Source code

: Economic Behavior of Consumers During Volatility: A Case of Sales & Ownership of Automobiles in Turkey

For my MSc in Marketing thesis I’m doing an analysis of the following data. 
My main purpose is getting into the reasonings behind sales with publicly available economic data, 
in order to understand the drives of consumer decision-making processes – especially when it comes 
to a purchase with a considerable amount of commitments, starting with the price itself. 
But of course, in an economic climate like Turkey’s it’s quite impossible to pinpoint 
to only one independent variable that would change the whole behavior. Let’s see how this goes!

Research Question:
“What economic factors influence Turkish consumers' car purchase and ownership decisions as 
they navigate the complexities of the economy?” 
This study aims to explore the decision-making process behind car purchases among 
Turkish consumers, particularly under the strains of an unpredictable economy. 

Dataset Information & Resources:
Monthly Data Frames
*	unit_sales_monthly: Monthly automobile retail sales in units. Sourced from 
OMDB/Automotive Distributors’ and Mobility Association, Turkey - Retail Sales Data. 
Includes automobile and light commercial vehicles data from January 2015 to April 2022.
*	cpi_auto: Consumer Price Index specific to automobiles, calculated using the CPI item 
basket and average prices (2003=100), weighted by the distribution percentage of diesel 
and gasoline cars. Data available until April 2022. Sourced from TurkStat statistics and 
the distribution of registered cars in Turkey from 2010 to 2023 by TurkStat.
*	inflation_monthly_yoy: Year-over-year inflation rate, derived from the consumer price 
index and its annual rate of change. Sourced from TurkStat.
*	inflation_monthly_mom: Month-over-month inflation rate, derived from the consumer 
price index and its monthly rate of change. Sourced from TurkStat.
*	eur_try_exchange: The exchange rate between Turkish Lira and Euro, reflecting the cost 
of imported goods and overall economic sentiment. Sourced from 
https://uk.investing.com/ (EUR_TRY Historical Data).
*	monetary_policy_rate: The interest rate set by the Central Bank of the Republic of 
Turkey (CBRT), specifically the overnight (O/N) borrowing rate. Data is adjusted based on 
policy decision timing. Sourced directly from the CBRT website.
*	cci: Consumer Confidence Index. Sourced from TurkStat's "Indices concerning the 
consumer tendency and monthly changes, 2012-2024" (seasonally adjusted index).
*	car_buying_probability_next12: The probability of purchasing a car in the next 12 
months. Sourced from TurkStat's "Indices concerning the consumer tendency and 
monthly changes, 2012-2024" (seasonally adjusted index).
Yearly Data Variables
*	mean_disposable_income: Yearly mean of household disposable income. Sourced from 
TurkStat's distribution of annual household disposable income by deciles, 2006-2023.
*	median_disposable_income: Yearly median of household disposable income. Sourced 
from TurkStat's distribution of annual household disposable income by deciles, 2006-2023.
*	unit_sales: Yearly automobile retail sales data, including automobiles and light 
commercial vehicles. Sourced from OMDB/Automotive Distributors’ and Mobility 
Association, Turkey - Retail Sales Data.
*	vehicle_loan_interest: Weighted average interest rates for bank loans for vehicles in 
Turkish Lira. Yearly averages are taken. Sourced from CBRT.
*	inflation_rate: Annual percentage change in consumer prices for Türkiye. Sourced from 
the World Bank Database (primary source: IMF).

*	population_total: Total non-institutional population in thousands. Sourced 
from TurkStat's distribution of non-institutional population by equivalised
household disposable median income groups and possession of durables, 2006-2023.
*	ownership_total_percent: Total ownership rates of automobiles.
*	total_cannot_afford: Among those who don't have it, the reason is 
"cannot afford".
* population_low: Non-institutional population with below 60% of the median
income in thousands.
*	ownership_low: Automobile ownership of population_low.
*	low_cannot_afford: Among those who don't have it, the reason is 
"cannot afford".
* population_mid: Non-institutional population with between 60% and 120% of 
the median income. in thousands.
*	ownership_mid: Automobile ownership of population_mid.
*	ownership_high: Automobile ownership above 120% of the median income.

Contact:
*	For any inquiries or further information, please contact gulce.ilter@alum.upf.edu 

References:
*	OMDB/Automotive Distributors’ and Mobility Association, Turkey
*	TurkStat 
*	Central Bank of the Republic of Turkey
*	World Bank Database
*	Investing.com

○ ○ ○ ○

- [Problem details] In the listing above, find the line with "they navigate the" and the line with "the CPI item"; output exactly those lines and all lines between them.

- [Solution to the exercise]
they navigate the complexities of the economy?” 
This study aims to explore the decision-making process behind car purchases among 
Turkish consumers, particularly under the strains of an unpredictable economy. 

Dataset Information & Resources:
Monthly Data Frames
*	unit_sales_monthly: Monthly automobile retail sales in units. Sourced from 
OMDB/Automotive Distributors’ and Mobility Association, Turkey - Retail Sales Data. 
Includes automobile and light commercial vehicles data from January 2015 to April 2022.
*	cpi_auto: Consumer Price Index specific to automobiles, calculated using the CPI item 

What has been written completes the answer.